我ながら、子供にするにはかなり残酷な話だろう。ましてや、子供は初めて聞く話だ。相当ショックは大きかったのだろう。話を終えた時、初めて子どもが声を発した。
「今のお話を聞いて、大変だということはわかりました。それでも、私は諦めたくない。」
相当決意は大きいのだろう。私情を挟むわけにはいかないけど、応援したいと思った。
面談が無事終わり、塾を閉めた。
帰り道で、上司に聞かれた。
「今日の入塾面談、どんな感じだった?なんか昔の君に似てるよね。」
「そうですね。なんていうか、見ていて、複雑な気持ちになりました。」
「やっぱり、君ならそう言うと思った。君の方が、今回は適任だと思って変わったけど荷が重かったらフォローするから、いつでも言って。」
「ありがとうございます。」
そう言っていると駅に着いた。お疲れ様でした、と言って上司と別れた。
電車に乗って家に帰る道すがら、自分が塾に通い始めた時のことを思い出していた。実は自分も、中学生の時、不登校だった。中高一貫校にいたから、エスカレーターで上がれたが、学校生活に未練があり、高校受験をしようと思い、塾に通い始めた。そんな自分の塾に入る前の入塾面談のことがなぜか脳裏をよぎった。
自分の時、面談をしてくれたお姉さんは、厳しかったけど今思うと優しい人でもあった。子供の時は、その人のことをあまりよくわからなかった。厳しいことを言われても、もう少し優しいことも言ってくれればよかったのに、とさえ思っていた。でもその人が考えてたことが、今日初めて分かったような気がした。

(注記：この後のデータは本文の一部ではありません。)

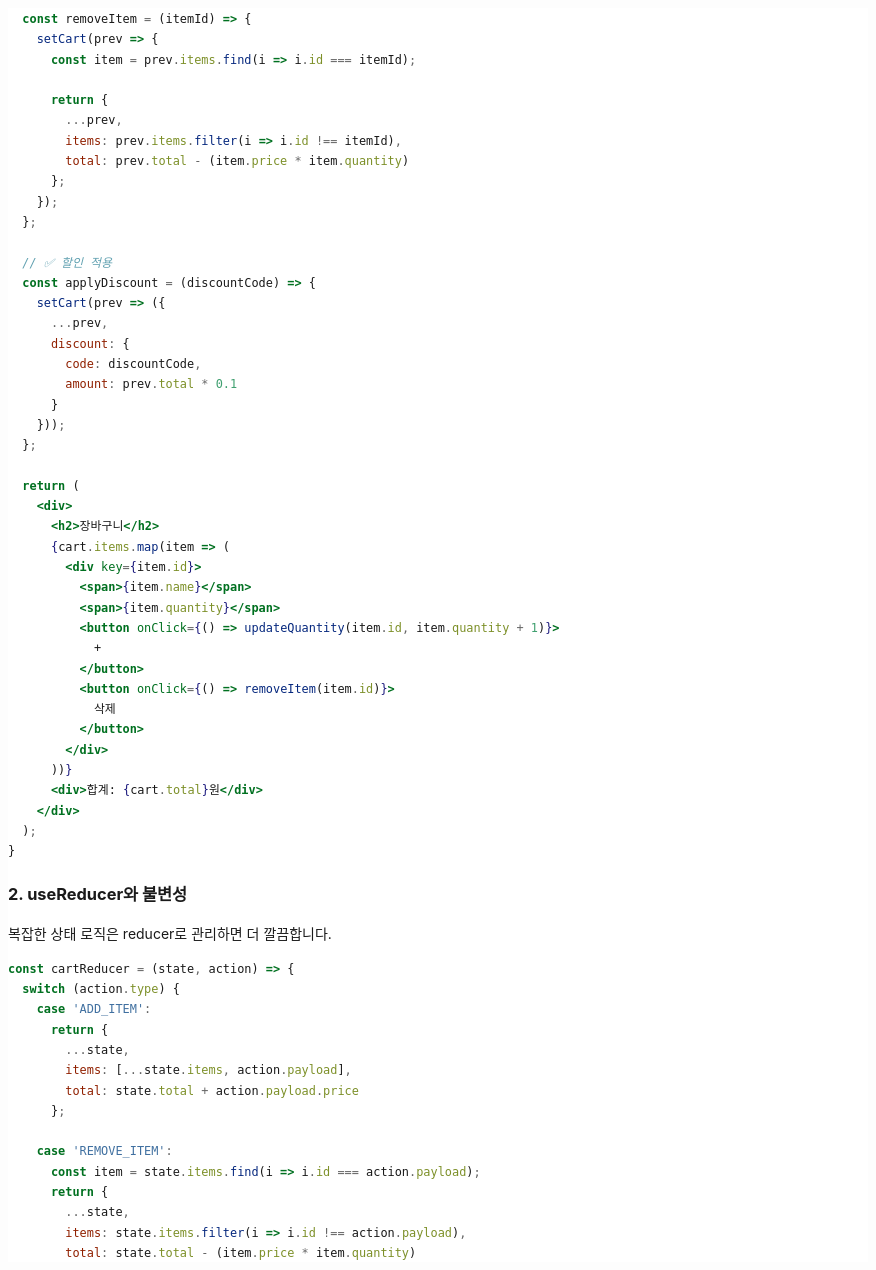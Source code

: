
 ```jsx
  const removeItem = (itemId) => {
    setCart(prev => {
      const item = prev.items.find(i => i.id === itemId);

      return {
        ...prev,
        items: prev.items.filter(i => i.id !== itemId),
        total: prev.total - (item.price * item.quantity)
      };
    });
  };

  // ✅ 할인 적용
  const applyDiscount = (discountCode) => {
    setCart(prev => ({
      ...prev,
      discount: {
        code: discountCode,
        amount: prev.total * 0.1
      }
    }));
  };

  return (
    <div>
      <h2>장바구니</h2>
      {cart.items.map(item => (
        <div key={item.id}>
          <span>{item.name}</span>
          <span>{item.quantity}</span>
          <button onClick={() => updateQuantity(item.id, item.quantity + 1)}>
            +
          </button>
          <button onClick={() => removeItem(item.id)}>
            삭제
          </button>
        </div>
      ))}
      <div>합계: {cart.total}원</div>
    </div>
  );
}
```

### 2. useReducer와 불변성

복잡한 상태 로직은 reducer로 관리하면 더 깔끔합니다.

```jsx
const cartReducer = (state, action) => {
  switch (action.type) {
    case 'ADD_ITEM':
      return {
        ...state,
        items: [...state.items, action.payload],
        total: state.total + action.payload.price
      };

    case 'REMOVE_ITEM':
      const item = state.items.find(i => i.id === action.payload);
      return {
        ...state,
        items: state.items.filter(i => i.id !== action.payload),
        total: state.total - (item.price * item.quantity)
```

"残酷だと分かっていたけど、知らなきゃいけない現実"
それを10年前のあの日、その人はえりかにきちんと伝えてくれたのだと。伝えてくれたことは、知りたくなくとも知らないといけないことだったのだと。
今日、自分はきちんと伝えられただろうか、とちょっと心配になってきた。
次の日、件の母親から連絡が来て、入塾する旨を伝えられた。1週間後から、通塾し始めた。もともと学力はあったため、その生徒は先生たちとうまくやっていけているようで、よかった。
それから半年が経ち4月になった。辞令が下り、私は新規教室の立ち上げに関わることとなった。最後の日、件の中学生が声をかけてきた。
「寂しくなるけど、絶対に高校に受かるので。受かったら、報告に行きますね。」
半年間で初めて笑顔を見せてくれた。
その子のことは、心残りだが残っている上司とかみんながサポートしてくれるだろう。それにこの子なら大丈夫な気がした。
「応援してるよ。」
その一言を残して私は、教室を後にした。